Given information >>

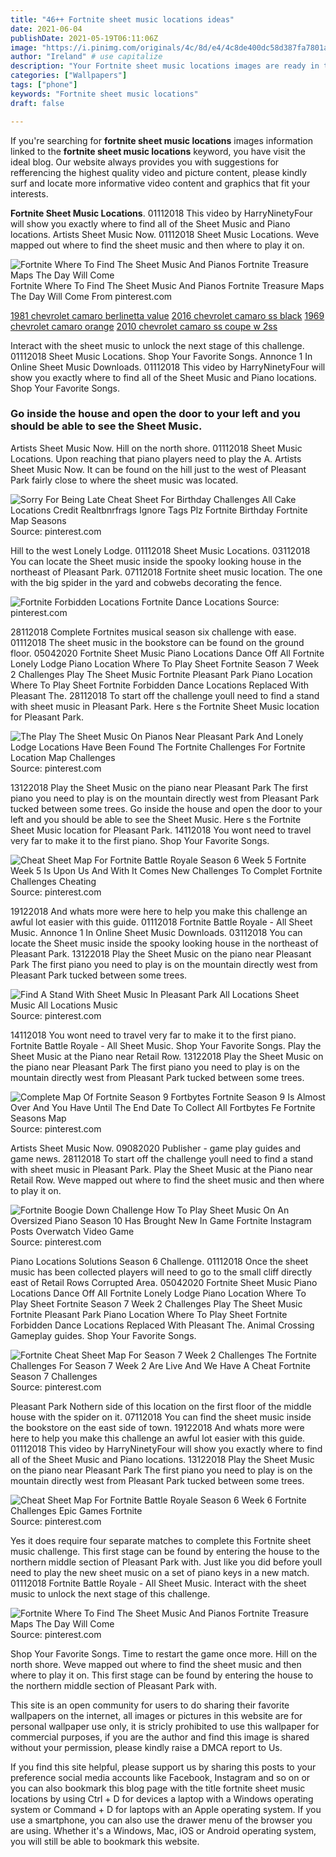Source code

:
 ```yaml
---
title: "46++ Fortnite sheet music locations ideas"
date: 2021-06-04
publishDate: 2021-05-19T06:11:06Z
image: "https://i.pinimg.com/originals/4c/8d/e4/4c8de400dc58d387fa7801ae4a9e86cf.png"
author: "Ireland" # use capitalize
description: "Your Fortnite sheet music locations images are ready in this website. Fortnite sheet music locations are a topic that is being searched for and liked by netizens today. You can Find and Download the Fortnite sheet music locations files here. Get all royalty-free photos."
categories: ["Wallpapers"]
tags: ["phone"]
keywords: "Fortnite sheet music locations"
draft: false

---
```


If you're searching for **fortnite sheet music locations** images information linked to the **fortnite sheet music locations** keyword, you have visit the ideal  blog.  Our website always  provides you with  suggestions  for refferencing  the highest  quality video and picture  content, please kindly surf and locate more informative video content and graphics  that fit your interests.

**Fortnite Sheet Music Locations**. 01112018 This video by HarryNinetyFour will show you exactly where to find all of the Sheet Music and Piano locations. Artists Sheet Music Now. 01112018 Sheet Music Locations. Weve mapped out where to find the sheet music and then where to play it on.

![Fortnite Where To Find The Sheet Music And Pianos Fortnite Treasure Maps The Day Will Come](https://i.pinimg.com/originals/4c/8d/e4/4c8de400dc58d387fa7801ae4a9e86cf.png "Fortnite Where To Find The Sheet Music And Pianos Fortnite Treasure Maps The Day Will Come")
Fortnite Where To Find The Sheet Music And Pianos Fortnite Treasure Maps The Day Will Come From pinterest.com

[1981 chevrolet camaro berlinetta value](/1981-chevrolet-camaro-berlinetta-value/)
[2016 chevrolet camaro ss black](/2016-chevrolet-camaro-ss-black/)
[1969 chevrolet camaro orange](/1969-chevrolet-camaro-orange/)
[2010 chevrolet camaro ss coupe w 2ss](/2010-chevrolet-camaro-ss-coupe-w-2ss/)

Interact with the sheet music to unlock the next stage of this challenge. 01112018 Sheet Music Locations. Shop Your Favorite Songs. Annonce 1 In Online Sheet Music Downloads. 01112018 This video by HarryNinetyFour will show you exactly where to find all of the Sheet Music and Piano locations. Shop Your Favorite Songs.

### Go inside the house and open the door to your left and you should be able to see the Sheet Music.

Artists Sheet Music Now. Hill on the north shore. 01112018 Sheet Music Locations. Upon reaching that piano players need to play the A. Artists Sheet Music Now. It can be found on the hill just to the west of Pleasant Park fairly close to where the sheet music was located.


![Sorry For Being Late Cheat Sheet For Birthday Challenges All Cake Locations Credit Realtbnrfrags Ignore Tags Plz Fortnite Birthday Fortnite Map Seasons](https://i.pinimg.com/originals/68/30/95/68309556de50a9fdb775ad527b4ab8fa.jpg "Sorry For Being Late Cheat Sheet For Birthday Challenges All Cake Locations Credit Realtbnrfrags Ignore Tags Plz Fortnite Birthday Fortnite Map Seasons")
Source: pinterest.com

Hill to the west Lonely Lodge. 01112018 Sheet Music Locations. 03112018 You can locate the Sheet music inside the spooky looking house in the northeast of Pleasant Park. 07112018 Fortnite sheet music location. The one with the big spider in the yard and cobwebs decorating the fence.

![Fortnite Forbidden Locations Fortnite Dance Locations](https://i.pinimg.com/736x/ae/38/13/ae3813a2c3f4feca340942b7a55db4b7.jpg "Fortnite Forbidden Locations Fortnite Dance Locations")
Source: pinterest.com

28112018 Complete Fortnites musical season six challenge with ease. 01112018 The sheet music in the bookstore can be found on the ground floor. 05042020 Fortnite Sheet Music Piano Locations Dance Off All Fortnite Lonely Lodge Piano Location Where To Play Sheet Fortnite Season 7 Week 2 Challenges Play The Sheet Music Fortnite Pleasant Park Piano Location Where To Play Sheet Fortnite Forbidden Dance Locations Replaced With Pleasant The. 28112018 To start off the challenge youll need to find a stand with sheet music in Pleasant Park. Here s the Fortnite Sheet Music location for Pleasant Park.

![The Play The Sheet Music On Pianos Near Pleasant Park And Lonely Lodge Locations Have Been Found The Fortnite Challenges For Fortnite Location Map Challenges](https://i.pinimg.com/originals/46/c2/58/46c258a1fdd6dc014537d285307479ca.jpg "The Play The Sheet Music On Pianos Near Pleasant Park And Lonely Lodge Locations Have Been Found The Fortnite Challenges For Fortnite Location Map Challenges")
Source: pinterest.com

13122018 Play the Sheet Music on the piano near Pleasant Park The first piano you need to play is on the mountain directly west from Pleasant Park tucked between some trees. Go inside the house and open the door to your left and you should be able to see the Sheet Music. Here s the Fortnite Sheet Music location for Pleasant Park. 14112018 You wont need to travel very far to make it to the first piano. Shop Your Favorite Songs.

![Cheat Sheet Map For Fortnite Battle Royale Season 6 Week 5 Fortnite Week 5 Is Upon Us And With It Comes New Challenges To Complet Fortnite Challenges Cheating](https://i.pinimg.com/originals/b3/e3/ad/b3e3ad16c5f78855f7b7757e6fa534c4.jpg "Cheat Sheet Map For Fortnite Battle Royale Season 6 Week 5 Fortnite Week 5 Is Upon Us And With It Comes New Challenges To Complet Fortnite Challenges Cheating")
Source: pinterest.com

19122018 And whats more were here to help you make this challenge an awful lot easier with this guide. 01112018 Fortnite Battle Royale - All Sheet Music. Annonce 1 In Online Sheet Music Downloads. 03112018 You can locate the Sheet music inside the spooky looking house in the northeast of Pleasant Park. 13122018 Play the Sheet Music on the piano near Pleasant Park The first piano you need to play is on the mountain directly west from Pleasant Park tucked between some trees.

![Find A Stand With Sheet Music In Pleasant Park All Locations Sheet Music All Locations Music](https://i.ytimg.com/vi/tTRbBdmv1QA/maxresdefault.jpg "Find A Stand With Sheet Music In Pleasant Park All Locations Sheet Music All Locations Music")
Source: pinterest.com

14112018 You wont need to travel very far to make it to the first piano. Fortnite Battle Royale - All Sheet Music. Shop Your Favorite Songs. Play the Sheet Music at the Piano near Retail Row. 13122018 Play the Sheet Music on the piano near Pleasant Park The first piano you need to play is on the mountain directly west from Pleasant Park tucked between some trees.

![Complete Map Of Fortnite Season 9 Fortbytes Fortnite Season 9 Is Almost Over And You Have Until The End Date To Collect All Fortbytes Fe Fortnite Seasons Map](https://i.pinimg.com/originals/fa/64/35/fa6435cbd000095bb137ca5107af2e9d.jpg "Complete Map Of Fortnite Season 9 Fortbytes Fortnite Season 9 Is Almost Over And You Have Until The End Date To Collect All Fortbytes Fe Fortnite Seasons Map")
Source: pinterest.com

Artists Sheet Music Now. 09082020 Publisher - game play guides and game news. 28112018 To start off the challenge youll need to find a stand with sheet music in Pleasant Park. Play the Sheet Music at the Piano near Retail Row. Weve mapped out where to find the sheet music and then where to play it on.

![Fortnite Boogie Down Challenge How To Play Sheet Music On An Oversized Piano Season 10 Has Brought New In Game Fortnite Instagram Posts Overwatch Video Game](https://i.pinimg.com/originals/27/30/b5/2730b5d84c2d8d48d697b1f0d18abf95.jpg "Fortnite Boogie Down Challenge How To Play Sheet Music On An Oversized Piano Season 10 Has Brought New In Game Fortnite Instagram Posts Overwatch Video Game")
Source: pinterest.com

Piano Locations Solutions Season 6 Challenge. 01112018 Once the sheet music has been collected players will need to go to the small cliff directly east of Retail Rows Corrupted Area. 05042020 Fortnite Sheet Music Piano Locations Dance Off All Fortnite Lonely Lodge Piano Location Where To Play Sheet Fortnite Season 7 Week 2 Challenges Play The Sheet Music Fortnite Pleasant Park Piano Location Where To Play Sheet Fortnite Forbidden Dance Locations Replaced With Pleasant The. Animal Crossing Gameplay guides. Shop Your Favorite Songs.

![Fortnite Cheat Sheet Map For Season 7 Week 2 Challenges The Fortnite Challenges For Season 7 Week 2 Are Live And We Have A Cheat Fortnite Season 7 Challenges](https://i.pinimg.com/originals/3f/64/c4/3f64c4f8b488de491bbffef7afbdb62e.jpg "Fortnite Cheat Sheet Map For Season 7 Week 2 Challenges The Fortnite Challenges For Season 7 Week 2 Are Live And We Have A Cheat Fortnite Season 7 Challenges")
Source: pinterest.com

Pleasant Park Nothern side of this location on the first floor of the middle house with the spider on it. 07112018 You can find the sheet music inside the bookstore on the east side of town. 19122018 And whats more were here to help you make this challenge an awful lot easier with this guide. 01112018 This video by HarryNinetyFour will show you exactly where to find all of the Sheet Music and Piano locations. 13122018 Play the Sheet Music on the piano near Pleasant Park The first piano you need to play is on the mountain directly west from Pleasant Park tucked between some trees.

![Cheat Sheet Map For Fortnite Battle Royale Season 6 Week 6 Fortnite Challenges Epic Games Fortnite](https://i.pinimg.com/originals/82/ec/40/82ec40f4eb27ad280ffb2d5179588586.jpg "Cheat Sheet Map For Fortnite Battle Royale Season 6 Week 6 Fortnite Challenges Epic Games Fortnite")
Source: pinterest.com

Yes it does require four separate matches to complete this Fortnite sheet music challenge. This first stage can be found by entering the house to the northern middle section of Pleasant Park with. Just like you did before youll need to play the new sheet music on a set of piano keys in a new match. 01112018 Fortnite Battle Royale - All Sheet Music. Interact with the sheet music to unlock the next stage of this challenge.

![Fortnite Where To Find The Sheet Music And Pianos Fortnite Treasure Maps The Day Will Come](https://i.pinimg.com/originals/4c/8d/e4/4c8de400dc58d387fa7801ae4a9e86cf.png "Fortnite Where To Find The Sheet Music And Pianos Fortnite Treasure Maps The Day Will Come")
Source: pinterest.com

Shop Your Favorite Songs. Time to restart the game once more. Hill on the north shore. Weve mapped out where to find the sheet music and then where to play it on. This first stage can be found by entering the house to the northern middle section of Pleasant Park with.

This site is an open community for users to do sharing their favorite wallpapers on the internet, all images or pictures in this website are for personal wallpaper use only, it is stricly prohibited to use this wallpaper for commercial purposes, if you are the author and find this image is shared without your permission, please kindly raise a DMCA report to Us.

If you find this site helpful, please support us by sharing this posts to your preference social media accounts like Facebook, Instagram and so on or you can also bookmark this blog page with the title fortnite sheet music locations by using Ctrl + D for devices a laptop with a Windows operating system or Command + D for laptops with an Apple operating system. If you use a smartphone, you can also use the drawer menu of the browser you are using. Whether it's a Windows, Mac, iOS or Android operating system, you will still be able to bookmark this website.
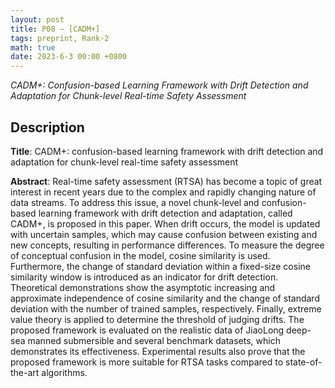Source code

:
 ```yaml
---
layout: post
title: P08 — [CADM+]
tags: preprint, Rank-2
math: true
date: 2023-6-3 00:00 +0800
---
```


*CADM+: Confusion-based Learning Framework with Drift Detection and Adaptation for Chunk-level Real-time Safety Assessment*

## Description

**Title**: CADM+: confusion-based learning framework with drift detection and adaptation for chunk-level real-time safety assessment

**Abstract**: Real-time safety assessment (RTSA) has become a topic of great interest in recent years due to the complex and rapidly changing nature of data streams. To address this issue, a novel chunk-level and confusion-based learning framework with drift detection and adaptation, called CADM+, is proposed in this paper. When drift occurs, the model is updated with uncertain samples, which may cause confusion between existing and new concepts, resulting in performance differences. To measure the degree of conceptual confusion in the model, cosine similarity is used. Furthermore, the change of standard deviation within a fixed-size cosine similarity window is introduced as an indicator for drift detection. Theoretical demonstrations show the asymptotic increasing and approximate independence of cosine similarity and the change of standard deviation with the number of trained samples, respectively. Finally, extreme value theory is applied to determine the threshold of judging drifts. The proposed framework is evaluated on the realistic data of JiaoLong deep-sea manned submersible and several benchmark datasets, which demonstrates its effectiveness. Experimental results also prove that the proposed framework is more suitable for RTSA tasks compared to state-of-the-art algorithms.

Exercise brief >>
The output should be exactly the lines above from the line containing "If you're searching" to the line containing "[2010 chevrolet camaro", inclusive, with no other lines.

Exercise result >>
If you're searching for **fortnite sheet music locations** images information linked to the **fortnite sheet music locations** keyword, you have visit the ideal  blog.  Our website always  provides you with  suggestions  for refferencing  the highest  quality video and picture  content, please kindly surf and locate more informative video content and graphics  that fit your interests.

**Fortnite Sheet Music Locations**. 01112018 This video by HarryNinetyFour will show you exactly where to find all of the Sheet Music and Piano locations. Artists Sheet Music Now. 01112018 Sheet Music Locations. Weve mapped out where to find the sheet music and then where to play it on.

![Fortnite Where To Find The Sheet Music And Pianos Fortnite Treasure Maps The Day Will Come](https://i.pinimg.com/originals/4c/8d/e4/4c8de400dc58d387fa7801ae4a9e86cf.png "Fortnite Where To Find The Sheet Music And Pianos Fortnite Treasure Maps The Day Will Come")
Fortnite Where To Find The Sheet Music And Pianos Fortnite Treasure Maps The Day Will Come From pinterest.com

[1981 chevrolet camaro berlinetta value](/1981-chevrolet-camaro-berlinetta-value/)
[2016 chevrolet camaro ss black](/2016-chevrolet-camaro-ss-black/)
[1969 chevrolet camaro orange](/1969-chevrolet-camaro-orange/)
[2010 chevrolet camaro ss coupe w 2ss](/2010-chevrolet-camaro-ss-coupe-w-2ss/)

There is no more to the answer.